Cassado por 450 deputados nesta madrugada, Eduardo Cunha perdeu os direitos políticos e o foro privilegiado, podendo ser preso a qualquer momento por seu envolvimento na Operação Lava Jato.

Na queda, ele culpou o governo de Michel Temer e poderá agora delatar centenas de deputados, senadores e ministros, além do próprio presidente (leia aqui previsão da consultoria Eurasia a respeito).

Abaixo, reportagem da Reuters sobre a queda de Cunha:

Por Maria Carolina Marcello

BRASÍLIA (Reuters) - O ex-presidente da Câmara dos Deputados Eduardo Cunha (PMDB-RJ) teve seu mandato cassado nos últimos minutos da segunda-feira, marcando o fim de uma força política que detonou o processo de impeachment da ex-presidente Dilma Rousseff, e, sem sair da linha polêmica que vinha seguindo, caiu atirando e apontou o governo de Michel Temer como um dos culpados pela perda do mandato.

Para ele, o resultado com larga vantagem para sua cassação – 450 votos favoráveis, 10 contra e 9 abstenções, foi fruto de uma conjuntura que reuniu a articulação do governo e a proximidade das eleições municipais, além de ter sido alimentado por um desejo de "vingança" nutrido por aliados de Dilma.

"É o conjunto político, do processo de vingança, da conjuntura. E aí eu culpo o governo hoje, não porque o governo tenha feito nada para me cassar, mas quando o governo patrocinou a candidatura do presidente que se elegeu em acordo com o PT, o governo, de uma certa forma, aderiu à agenda da minha cassação", disse.

Cunha refere-se à eleição de Rodrigo Maia (DEM-RJ) ao comando da Casa, candidatura que contou com o apoio de aliados de Dilma justamente por ser a mais competitiva em contraposição ao candidato mais identificado com Cunha.
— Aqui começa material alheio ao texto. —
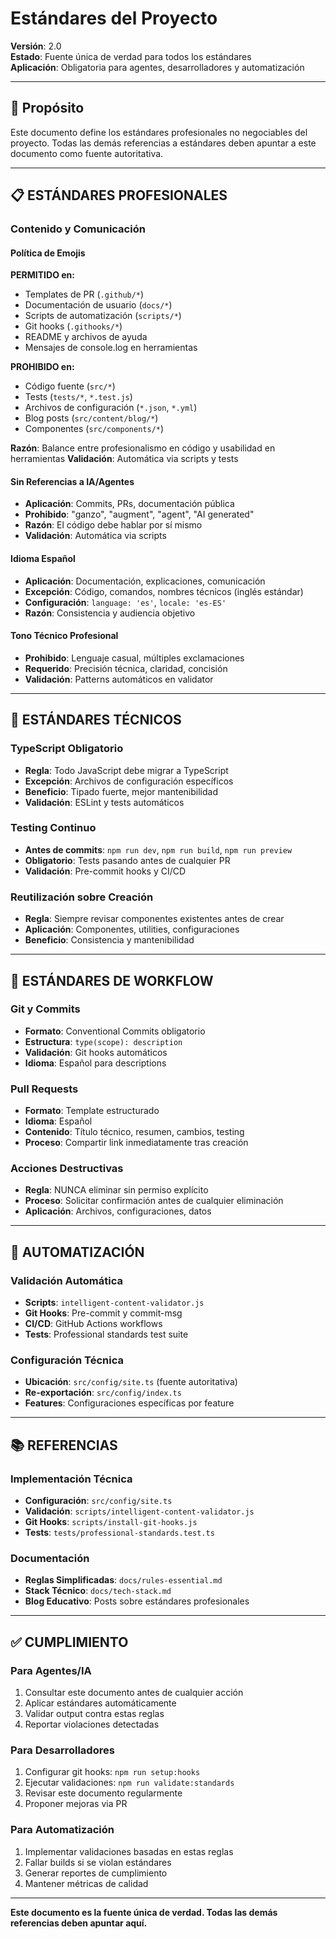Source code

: # Estándares del Proyecto

**Versión**: 2.0  
**Estado**: Fuente única de verdad para todos los estándares  
**Aplicación**: Obligatoria para agentes, desarrolladores y automatización

---

## 🎯 Propósito

Este documento define los estándares profesionales no negociables del proyecto. Todas las demás referencias a estándares deben apuntar a este documento como fuente autoritativa.

---

## 📋 ESTÁNDARES PROFESIONALES

### Contenido y Comunicación

#### Política de Emojis
**PERMITIDO en:**
- Templates de PR (`.github/*`)
- Documentación de usuario (`docs/*`)
- Scripts de automatización (`scripts/*`)
- Git hooks (`.githooks/*`)
- README y archivos de ayuda
- Mensajes de console.log en herramientas

**PROHIBIDO en:**
- Código fuente (`src/*`)
- Tests (`tests/*`, `*.test.js`)
- Archivos de configuración (`*.json`, `*.yml`)
- Blog posts (`src/content/blog/*`)
- Componentes (`src/components/*`)

**Razón**: Balance entre profesionalismo en código y usabilidad en herramientas
**Validación**: Automática via scripts y tests

#### Sin Referencias a IA/Agentes
- **Aplicación**: Commits, PRs, documentación pública
- **Prohibido**: "ganzo", "augment", "agent", "AI generated"
- **Razón**: El código debe hablar por sí mismo
- **Validación**: Automática via scripts

#### Idioma Español
- **Aplicación**: Documentación, explicaciones, comunicación
- **Excepción**: Código, comandos, nombres técnicos (inglés estándar)
- **Configuración**: `language: 'es'`, `locale: 'es-ES'`
- **Razón**: Consistencia y audiencia objetivo

#### Tono Técnico Profesional
- **Prohibido**: Lenguaje casual, múltiples exclamaciones
- **Requerido**: Precisión técnica, claridad, concisión
- **Validación**: Patterns automáticos en validator

---

## 🔧 ESTÁNDARES TÉCNICOS

### TypeScript Obligatorio
- **Regla**: Todo JavaScript debe migrar a TypeScript
- **Excepción**: Archivos de configuración específicos
- **Beneficio**: Tipado fuerte, mejor mantenibilidad
- **Validación**: ESLint y tests automáticos

### Testing Continuo
- **Antes de commits**: `npm run dev`, `npm run build`, `npm run preview`
- **Obligatorio**: Tests pasando antes de cualquier PR
- **Validación**: Pre-commit hooks y CI/CD

### Reutilización sobre Creación
- **Regla**: Siempre revisar componentes existentes antes de crear
- **Aplicación**: Componentes, utilities, configuraciones
- **Beneficio**: Consistencia y mantenibilidad

---

## 🔄 ESTÁNDARES DE WORKFLOW

### Git y Commits
- **Formato**: Conventional Commits obligatorio
- **Estructura**: `type(scope): description`
- **Validación**: Git hooks automáticos
- **Idioma**: Español para descriptions

### Pull Requests
- **Formato**: Template estructurado
- **Idioma**: Español
- **Contenido**: Título técnico, resumen, cambios, testing
- **Proceso**: Compartir link inmediatamente tras creación

### Acciones Destructivas
- **Regla**: NUNCA eliminar sin permiso explícito
- **Proceso**: Solicitar confirmación antes de cualquier eliminación
- **Aplicación**: Archivos, configuraciones, datos

---

## 🤖 AUTOMATIZACIÓN

### Validación Automática
- **Scripts**: `intelligent-content-validator.js`
- **Git Hooks**: Pre-commit y commit-msg
- **CI/CD**: GitHub Actions workflows
- **Tests**: Professional standards test suite

### Configuración Técnica
- **Ubicación**: `src/config/site.ts` (fuente autoritativa)
- **Re-exportación**: `src/config/index.ts`
- **Features**: Configuraciones específicas por feature

---

## 📚 REFERENCIAS

### Implementación Técnica
- **Configuración**: `src/config/site.ts`
- **Validación**: `scripts/intelligent-content-validator.js`
- **Git Hooks**: `scripts/install-git-hooks.js`
- **Tests**: `tests/professional-standards.test.ts`

### Documentación
- **Reglas Simplificadas**: `docs/rules-essential.md`
- **Stack Técnico**: `docs/tech-stack.md`
- **Blog Educativo**: Posts sobre estándares profesionales

---

## ✅ CUMPLIMIENTO

### Para Agentes/IA
1. Consultar este documento antes de cualquier acción
2. Aplicar estándares automáticamente
3. Validar output contra estas reglas
4. Reportar violaciones detectadas

### Para Desarrolladores
1. Configurar git hooks: `npm run setup:hooks`
2. Ejecutar validaciones: `npm run validate:standards`
3. Revisar este documento regularmente
4. Proponer mejoras via PR

### Para Automatización
1. Implementar validaciones basadas en estas reglas
2. Fallar builds si se violan estándares
3. Generar reportes de cumplimiento
4. Mantener métricas de calidad

---

**Este documento es la fuente única de verdad. Todas las demás referencias deben apuntar aquí.**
"Eu disse que o governo é culpado quando fez o patrocínio, porque quem elegeu o presidente da Casa foi o governo, quem derrotou o candidato Rogério Rosso (PSD-DF) foi o governo", afirmou, negando no entanto, que seja de seu feitio fazer ameaças.

A cassação de Cunha marca o fim, ao menos por ora, de sua carreira política, já que com a Lei da Ficha Limpa a perda do mandato o deixa inelegível por oito anos, mas não encerra a controvérsia que cerca o deputado. Cresce agora, no ambiente político, o temor que faça uma delação premiada no âmbito da Lava Jato, podendo envolver integrantes do atual governo.

Questionado por jornalistas se faria este tipo de acordo, Cunha afirmou que apenas criminosos fazem delação e, como segundo disse, não cometeu crimes, não tem o que delatar. 

DE LÍDER DO CENTRÃO A CASSADO

Cunha saiu de um contexto em que era uma das principais lideranças políticas do Congresso para uma situação de debandada de aliados. Antes, no tempo em que presidiu a Câmara entre 2015 e 2016, reuniu um grupo de parlamentares da base do governo Dilma que sob seu comando impôs derrotas importantes em votações caras ao Palácio do Planalto.

O grupo de mais de 200 parlamentares tornou-se uma tropa capaz de prolongar a tramitação do processo de cassação por quebra de decoro parlamentar que Cunha sofreu sob a acusação de ter mentido quando depôs espontaneamente à Comissão Parlamentar de Inquérito (CPI) da Petrobras.

Na ocasião, negou ter contas no exterior, mas documentos dos Ministérios Públicos da Suíça e do Brasil apontaram a existência de contas dele e de familiares no país europeu.

Ainda assim, Cunha mantinha sua força política junto ao grupo de mais de 200 parlamentares e ganhou especial interesse de integrantes da oposição a Dilma, que viam no deputado a chance de levar adiante um impeachment da então presidente.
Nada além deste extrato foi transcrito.